TASK
Up to and including the line that contains "77 | http://purl.obolibrary.org/obo/CHEBI_23086", write out every line of the entries exactly, beginning with the first. Omit the pictures.

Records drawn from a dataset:
————————

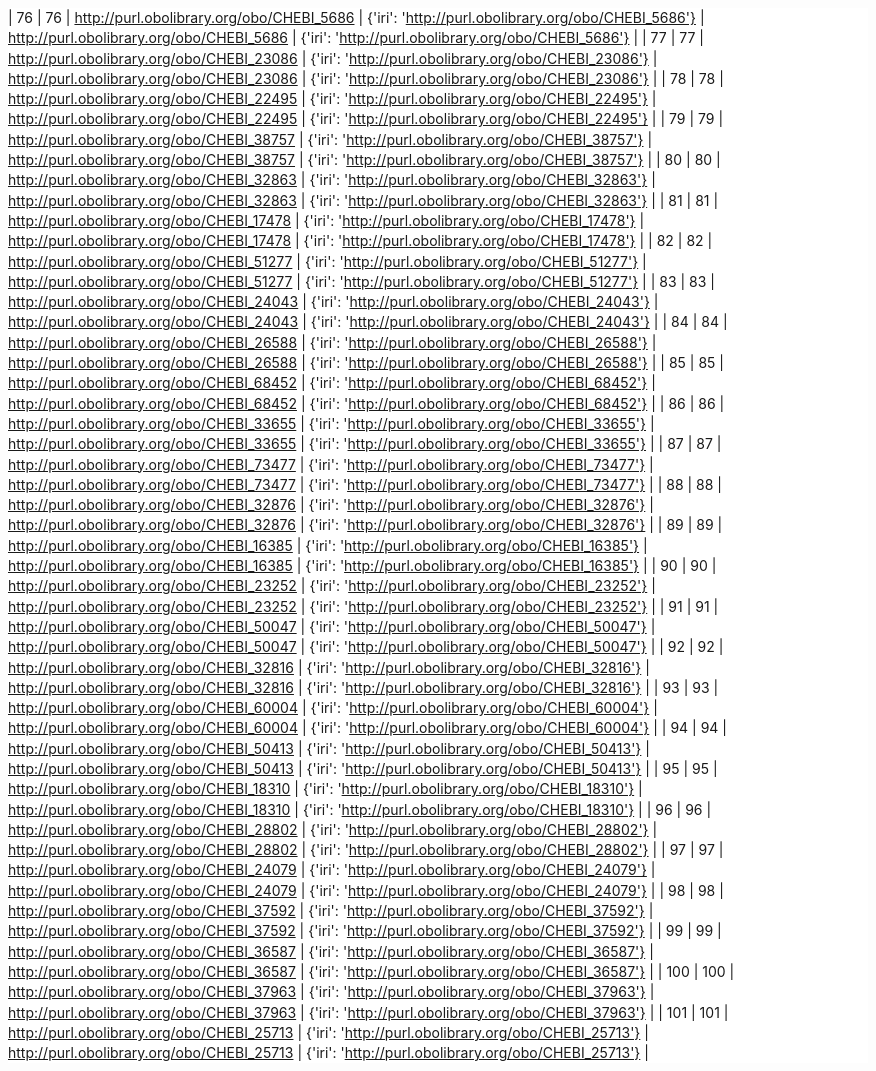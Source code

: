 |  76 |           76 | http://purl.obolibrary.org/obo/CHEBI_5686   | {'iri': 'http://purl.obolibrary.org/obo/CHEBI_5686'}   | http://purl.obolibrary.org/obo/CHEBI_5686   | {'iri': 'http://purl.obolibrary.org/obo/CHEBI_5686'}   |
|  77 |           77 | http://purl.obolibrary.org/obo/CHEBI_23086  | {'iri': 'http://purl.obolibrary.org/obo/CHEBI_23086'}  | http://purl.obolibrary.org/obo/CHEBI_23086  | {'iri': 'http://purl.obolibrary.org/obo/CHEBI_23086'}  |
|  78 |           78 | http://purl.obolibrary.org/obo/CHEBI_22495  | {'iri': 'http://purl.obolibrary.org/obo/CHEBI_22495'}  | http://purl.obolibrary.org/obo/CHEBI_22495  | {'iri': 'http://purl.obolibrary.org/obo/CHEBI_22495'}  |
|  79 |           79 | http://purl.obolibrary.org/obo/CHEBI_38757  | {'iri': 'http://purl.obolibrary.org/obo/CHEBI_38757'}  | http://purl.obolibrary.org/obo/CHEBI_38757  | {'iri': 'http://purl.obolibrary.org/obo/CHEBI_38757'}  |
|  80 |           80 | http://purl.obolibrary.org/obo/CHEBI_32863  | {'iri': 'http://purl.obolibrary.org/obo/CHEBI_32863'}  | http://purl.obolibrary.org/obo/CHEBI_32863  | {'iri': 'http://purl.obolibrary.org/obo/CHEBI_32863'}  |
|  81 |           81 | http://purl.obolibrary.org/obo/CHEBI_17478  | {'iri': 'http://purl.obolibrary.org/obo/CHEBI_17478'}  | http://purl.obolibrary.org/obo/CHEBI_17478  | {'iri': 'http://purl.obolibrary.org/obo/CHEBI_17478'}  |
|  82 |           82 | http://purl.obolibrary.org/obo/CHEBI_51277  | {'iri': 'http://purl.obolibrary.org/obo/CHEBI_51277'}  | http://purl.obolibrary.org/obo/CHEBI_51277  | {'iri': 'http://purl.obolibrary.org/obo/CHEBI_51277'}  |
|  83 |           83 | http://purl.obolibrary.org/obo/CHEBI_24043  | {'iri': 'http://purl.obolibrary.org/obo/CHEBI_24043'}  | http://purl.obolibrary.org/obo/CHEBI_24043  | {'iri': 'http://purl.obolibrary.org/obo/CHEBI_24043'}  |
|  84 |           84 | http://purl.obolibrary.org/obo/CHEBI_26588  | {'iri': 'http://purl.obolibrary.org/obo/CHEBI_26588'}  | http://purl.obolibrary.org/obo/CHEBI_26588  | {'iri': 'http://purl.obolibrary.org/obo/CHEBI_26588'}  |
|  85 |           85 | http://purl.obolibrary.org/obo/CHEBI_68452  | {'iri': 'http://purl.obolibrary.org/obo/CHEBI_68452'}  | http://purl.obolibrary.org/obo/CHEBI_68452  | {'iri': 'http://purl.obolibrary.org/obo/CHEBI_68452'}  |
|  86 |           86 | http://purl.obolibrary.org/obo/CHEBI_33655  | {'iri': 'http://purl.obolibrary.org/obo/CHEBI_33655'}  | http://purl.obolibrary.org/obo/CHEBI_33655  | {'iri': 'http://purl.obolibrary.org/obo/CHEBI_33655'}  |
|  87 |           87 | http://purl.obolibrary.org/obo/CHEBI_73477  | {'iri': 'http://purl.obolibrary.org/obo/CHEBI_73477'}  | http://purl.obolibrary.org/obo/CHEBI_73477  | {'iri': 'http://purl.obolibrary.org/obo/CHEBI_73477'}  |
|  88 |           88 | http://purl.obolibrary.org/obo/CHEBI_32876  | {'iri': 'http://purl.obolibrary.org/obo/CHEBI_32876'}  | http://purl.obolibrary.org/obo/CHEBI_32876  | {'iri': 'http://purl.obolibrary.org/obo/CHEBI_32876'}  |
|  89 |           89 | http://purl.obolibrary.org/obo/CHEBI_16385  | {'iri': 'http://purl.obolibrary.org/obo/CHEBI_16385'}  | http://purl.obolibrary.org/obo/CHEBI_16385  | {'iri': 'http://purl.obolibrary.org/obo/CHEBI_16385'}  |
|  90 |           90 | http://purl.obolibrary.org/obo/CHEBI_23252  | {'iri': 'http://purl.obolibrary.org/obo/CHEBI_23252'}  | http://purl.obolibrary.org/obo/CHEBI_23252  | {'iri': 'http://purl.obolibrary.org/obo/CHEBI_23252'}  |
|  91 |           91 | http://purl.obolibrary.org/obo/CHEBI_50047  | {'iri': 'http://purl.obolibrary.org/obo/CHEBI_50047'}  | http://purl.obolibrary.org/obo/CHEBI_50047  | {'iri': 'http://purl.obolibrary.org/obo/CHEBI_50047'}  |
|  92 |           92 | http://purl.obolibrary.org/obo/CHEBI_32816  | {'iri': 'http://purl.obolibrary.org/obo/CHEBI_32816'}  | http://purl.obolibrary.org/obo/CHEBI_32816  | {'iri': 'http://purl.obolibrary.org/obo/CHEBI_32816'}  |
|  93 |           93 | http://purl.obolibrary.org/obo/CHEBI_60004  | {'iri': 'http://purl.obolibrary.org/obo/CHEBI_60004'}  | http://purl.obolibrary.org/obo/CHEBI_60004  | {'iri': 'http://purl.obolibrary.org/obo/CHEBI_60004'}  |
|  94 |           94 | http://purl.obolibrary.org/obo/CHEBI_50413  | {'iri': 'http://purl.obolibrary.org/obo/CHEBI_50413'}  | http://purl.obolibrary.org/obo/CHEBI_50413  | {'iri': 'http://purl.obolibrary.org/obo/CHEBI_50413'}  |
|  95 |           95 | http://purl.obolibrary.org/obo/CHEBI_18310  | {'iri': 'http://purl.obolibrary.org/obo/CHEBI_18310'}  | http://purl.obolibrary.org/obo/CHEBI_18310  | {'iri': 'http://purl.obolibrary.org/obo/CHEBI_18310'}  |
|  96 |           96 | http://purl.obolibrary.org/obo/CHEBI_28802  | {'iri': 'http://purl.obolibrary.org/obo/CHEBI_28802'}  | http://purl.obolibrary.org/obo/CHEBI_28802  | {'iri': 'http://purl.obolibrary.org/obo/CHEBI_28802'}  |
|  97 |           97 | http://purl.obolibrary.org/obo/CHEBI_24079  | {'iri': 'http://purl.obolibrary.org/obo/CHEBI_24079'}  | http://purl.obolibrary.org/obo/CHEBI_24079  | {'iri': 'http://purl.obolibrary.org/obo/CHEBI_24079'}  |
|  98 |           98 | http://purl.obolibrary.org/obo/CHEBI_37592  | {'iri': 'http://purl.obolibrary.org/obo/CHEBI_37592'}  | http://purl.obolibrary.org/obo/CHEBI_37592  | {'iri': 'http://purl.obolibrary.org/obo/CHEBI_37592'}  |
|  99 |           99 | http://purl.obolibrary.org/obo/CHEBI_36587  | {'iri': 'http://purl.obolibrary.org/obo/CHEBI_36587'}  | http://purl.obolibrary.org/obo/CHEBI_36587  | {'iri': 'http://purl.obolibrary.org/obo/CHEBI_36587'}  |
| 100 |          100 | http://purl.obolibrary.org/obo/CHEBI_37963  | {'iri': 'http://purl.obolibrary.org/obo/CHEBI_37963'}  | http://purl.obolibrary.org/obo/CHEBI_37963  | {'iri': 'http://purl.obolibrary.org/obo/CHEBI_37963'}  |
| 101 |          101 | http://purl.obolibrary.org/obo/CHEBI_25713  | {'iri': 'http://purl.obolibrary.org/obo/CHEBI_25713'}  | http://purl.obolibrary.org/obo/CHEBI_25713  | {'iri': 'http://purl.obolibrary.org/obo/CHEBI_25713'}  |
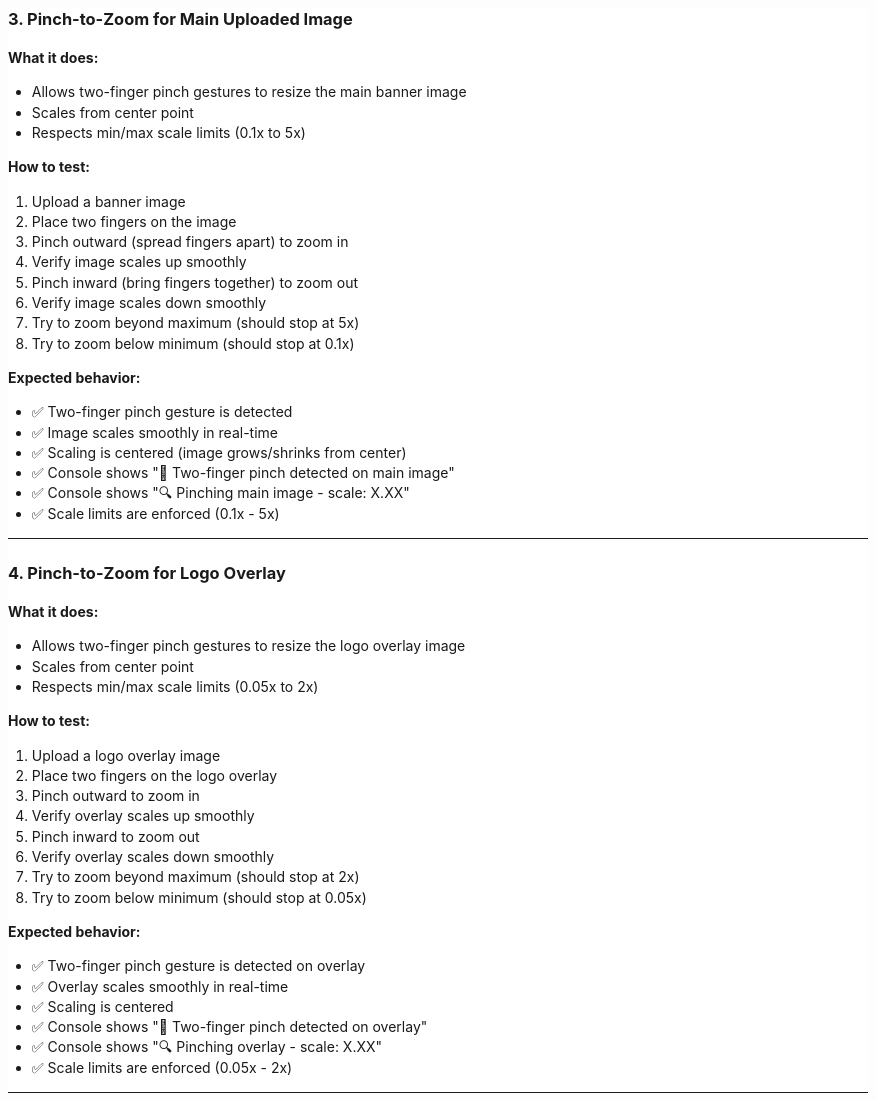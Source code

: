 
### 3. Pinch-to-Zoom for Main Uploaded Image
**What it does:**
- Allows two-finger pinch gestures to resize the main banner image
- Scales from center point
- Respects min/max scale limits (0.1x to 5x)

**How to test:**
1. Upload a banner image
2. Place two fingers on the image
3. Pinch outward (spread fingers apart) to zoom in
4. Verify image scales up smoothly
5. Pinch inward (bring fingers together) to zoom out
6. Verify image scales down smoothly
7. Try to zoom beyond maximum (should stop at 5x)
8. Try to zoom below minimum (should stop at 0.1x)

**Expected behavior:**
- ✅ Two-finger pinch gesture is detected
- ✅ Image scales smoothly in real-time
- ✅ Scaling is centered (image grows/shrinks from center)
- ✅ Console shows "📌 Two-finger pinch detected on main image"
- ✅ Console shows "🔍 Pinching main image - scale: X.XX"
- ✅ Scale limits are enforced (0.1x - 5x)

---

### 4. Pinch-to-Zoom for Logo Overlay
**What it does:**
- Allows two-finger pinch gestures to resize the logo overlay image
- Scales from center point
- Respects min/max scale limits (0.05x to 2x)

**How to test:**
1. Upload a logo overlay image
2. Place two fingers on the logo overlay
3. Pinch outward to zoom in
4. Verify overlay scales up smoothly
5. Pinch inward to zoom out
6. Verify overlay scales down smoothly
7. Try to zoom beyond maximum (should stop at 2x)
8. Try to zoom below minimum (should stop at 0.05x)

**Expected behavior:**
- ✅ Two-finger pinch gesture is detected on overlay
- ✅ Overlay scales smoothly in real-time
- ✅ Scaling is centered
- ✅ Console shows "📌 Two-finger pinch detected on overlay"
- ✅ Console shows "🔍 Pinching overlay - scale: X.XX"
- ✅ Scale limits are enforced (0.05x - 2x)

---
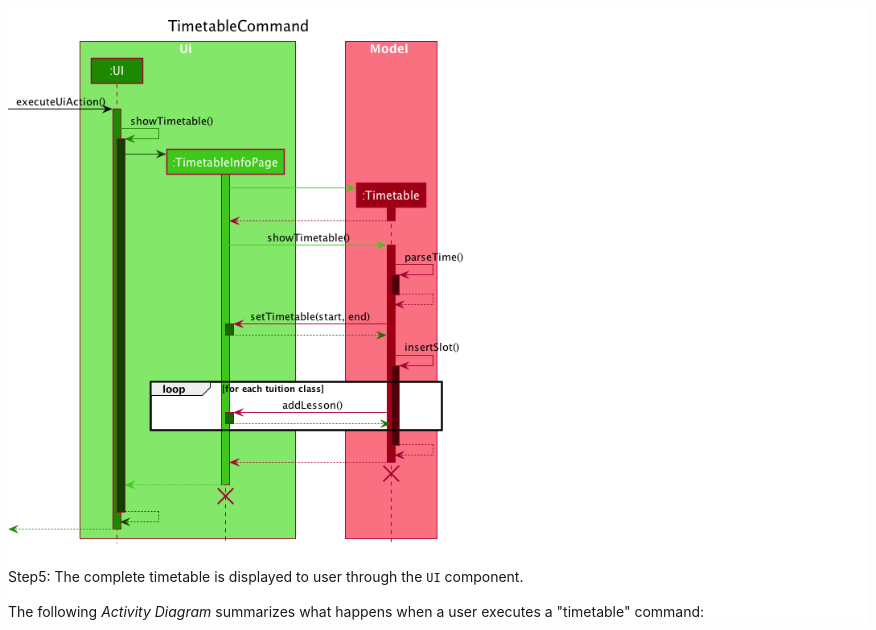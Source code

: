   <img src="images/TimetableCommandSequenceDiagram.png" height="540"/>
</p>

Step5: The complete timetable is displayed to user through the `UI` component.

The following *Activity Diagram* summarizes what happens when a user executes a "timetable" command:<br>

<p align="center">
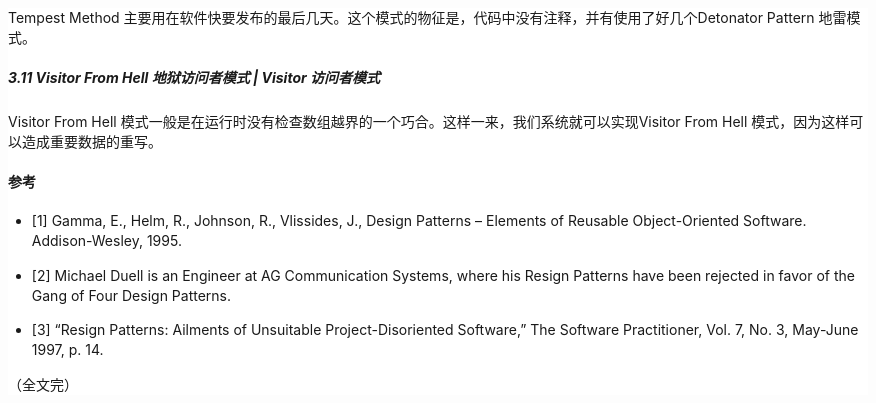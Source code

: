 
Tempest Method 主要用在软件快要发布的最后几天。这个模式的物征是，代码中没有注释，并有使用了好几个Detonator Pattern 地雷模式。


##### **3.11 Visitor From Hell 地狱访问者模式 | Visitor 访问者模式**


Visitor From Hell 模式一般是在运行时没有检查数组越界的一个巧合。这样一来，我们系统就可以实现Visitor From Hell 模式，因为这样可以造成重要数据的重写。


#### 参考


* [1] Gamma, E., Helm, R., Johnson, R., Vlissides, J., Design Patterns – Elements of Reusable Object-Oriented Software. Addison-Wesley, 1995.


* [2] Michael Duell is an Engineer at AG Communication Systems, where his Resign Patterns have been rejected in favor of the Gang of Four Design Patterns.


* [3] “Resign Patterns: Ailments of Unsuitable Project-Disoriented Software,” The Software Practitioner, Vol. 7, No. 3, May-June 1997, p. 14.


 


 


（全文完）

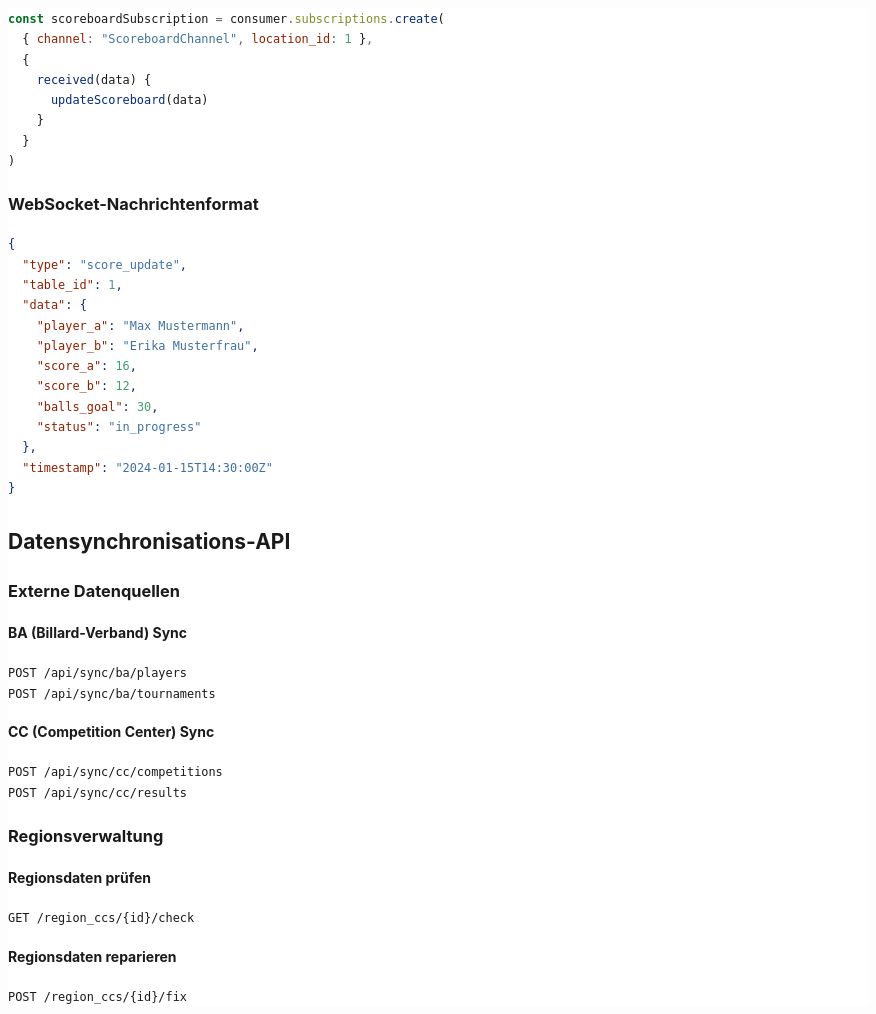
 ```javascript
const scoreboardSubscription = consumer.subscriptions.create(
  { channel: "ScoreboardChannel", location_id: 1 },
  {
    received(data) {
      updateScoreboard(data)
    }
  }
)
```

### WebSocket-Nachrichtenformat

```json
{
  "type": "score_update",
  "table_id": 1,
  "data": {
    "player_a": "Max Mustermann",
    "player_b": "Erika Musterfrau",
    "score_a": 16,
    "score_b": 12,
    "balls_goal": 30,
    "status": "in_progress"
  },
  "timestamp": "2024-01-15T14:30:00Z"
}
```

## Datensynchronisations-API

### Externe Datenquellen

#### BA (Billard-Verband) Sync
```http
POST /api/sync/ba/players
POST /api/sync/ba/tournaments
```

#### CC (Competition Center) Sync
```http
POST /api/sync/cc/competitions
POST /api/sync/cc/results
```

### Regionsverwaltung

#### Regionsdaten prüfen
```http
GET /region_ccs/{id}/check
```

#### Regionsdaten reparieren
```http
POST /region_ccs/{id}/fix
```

————————

OUTPUT OF THE EXERCISE
Source code

: |  76 |           76 | http://purl.obolibrary.org/obo/CHEBI_5686   | {'iri': 'http://purl.obolibrary.org/obo/CHEBI_5686'}   | http://purl.obolibrary.org/obo/CHEBI_5686   | {'iri': 'http://purl.obolibrary.org/obo/CHEBI_5686'}   |
|  77 |           77 | http://purl.obolibrary.org/obo/CHEBI_23086  | {'iri': 'http://purl.obolibrary.org/obo/CHEBI_23086'}  | http://purl.obolibrary.org/obo/CHEBI_23086  | {'iri': 'http://purl.obolibrary.org/obo/CHEBI_23086'}  |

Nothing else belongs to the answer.